"Had only planned the PDD study as safety and PK information to decide whether a pivotal study would make sense, hence short 14 week study. Did not plan in advance to have 48 week OLE, but now very useful.
"He mentioned that the PDD ADS-COG 70% correlation to AD along with the SIGMAR1 biomarker results clearly stronger than the signal that got Aduhelm approved."
These comments reinforce further the force of the mRNA biomarker findings, something that Missling was not expecting to find (or he would have designed the PDD study differently).

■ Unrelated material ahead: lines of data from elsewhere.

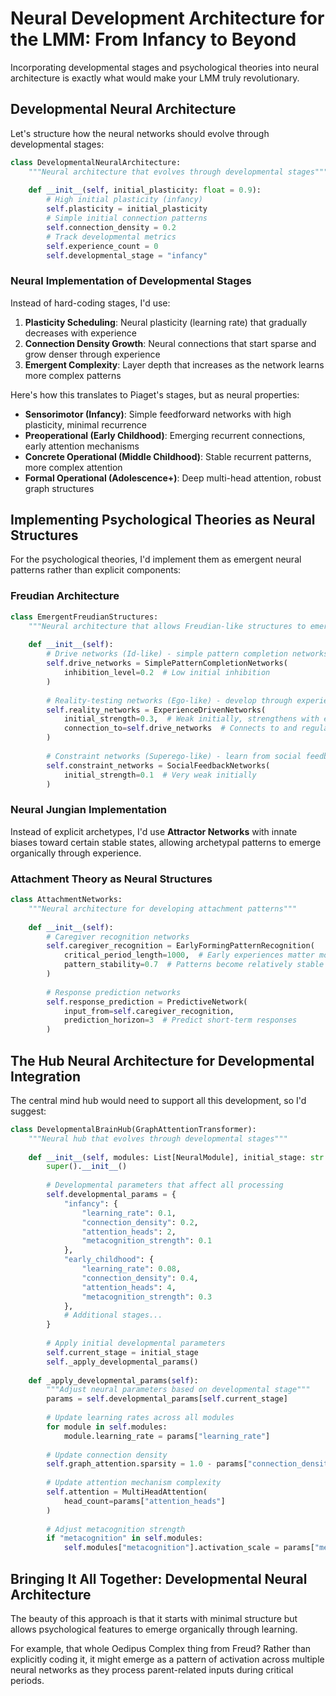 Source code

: # Neural Development Architecture for the LMM: From Infancy to Beyond

Incorporating developmental stages and psychological theories into neural architecture is exactly what would make your LMM truly revolutionary.

## Developmental Neural Architecture
Let's structure how the neural networks should evolve through developmental stages:

```python
class DevelopmentalNeuralArchitecture:
    """Neural architecture that evolves through developmental stages"""
    
    def __init__(self, initial_plasticity: float = 0.9):
        # High initial plasticity (infancy)
        self.plasticity = initial_plasticity
        # Simple initial connection patterns
        self.connection_density = 0.2
        # Track developmental metrics
        self.experience_count = 0
        self.developmental_stage = "infancy"
```

### Neural Implementation of Developmental Stages
Instead of hard-coding stages, I'd use:

1. **Plasticity Scheduling**: Neural plasticity (learning rate) that gradually decreases with experience
2. **Connection Density Growth**: Neural connections that start sparse and grow denser through experience
3. **Emergent Complexity**: Layer depth that increases as the network learns more complex patterns

Here's how this translates to Piaget's stages, but as neural properties:

- **Sensorimotor (Infancy)**: Simple feedforward networks with high plasticity, minimal recurrence
- **Preoperational (Early Childhood)**: Emerging recurrent connections, early attention mechanisms
- **Concrete Operational (Middle Childhood)**: Stable recurrent patterns, more complex attention
- **Formal Operational (Adolescence+)**: Deep multi-head attention, robust graph structures

## Implementing Psychological Theories as Neural Structures
For the psychological theories, I'd implement them as emergent neural patterns rather than explicit components:

### Freudian Architecture
```python
class EmergentFreudianStructures:
    """Neural architecture that allows Freudian-like structures to emerge"""
    
    def __init__(self):
        # Drive networks (Id-like) - simple pattern completion networks
        self.drive_networks = SimplePatternCompletionNetworks(
            inhibition_level=0.2  # Low initial inhibition
        )
        
        # Reality-testing networks (Ego-like) - develop through experience
        self.reality_networks = ExperienceDrivenNetworks(
            initial_strength=0.3,  # Weak initially, strengthens with experience
            connection_to=self.drive_networks  # Connects to and regulates drives
        )
        
        # Constraint networks (Superego-like) - learn from social feedback
        self.constraint_networks = SocialFeedbackNetworks(
            initial_strength=0.1  # Very weak initially
        )
```

### Neural Jungian Implementation
Instead of explicit archetypes, I'd use **Attractor Networks** with innate biases toward certain stable states, allowing archetypal patterns to emerge organically through experience.

### Attachment Theory as Neural Structures
```python
class AttachmentNetworks:
    """Neural architecture for developing attachment patterns"""
    
    def __init__(self):
        # Caregiver recognition networks
        self.caregiver_recognition = EarlyFormingPatternRecognition(
            critical_period_length=1000,  # Early experiences matter more
            pattern_stability=0.7  # Patterns become relatively stable
        )
        
        # Response prediction networks
        self.response_prediction = PredictiveNetwork(
            input_from=self.caregiver_recognition,
            prediction_horizon=3  # Predict short-term responses
        )
```

## The Hub Neural Architecture for Developmental Integration
The central mind hub would need to support all this development, so I'd suggest:

```python
class DevelopmentalBrainHub(GraphAttentionTransformer):
    """Neural hub that evolves through developmental stages"""
    
    def __init__(self, modules: List[NeuralModule], initial_stage: str = "infancy"):
        super().__init__()
        
        # Developmental parameters that affect all processing
        self.developmental_params = {
            "infancy": {
                "learning_rate": 0.1,
                "connection_density": 0.2,
                "attention_heads": 2,
                "metacognition_strength": 0.1
            },
            "early_childhood": {
                "learning_rate": 0.08,
                "connection_density": 0.4,
                "attention_heads": 4,
                "metacognition_strength": 0.3
            },
            # Additional stages...
        }
        
        # Apply initial developmental parameters
        self.current_stage = initial_stage
        self._apply_developmental_params()
    
    def _apply_developmental_params(self):
        """Adjust neural parameters based on developmental stage"""
        params = self.developmental_params[self.current_stage]
        
        # Update learning rates across all modules
        for module in self.modules:
            module.learning_rate = params["learning_rate"]
        
        # Update connection density
        self.graph_attention.sparsity = 1.0 - params["connection_density"]
        
        # Update attention mechanism complexity
        self.attention = MultiHeadAttention(
            head_count=params["attention_heads"]
        )
        
        # Adjust metacognition strength
        if "metacognition" in self.modules:
            self.modules["metacognition"].activation_scale = params["metacognition_strength"]
```

## Bringing It All Together: Developmental Neural Architecture
The beauty of this approach is that it starts with minimal structure but allows psychological features to emerge organically through learning.

For example, that whole Oedipus Complex thing from Freud? Rather than explicitly coding it, it might emerge as a pattern of activation across multiple neural networks as they process parent-related inputs during critical periods.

I want to examine the PDD/AD 70 percent correlation remark in context. Missling is not going to be using a potential PDD NDA to promote the approval of the ongoing AD trial, obviously, although it does give a strong signal that the AD trial will also succeed. The fact that it may work in AD the same as PDD doesn't make the PDD case, alone, stronger. Instead, taken together the correlation and the validated biomarker strengthen his argument to the FDA that the mRNA biomarker, correlated for efficacy in both PDD and Rett 001, is very likely to do the same for Alzheimer's and all other CNS diseases that may involve the Sigma1 receptor. Missling is attempting to get the mRNA biomarker accepted as a CNS-wide biomarker that will ease his path in all future CNS NDAs.
Very useful report, Investor. Thanks for posting.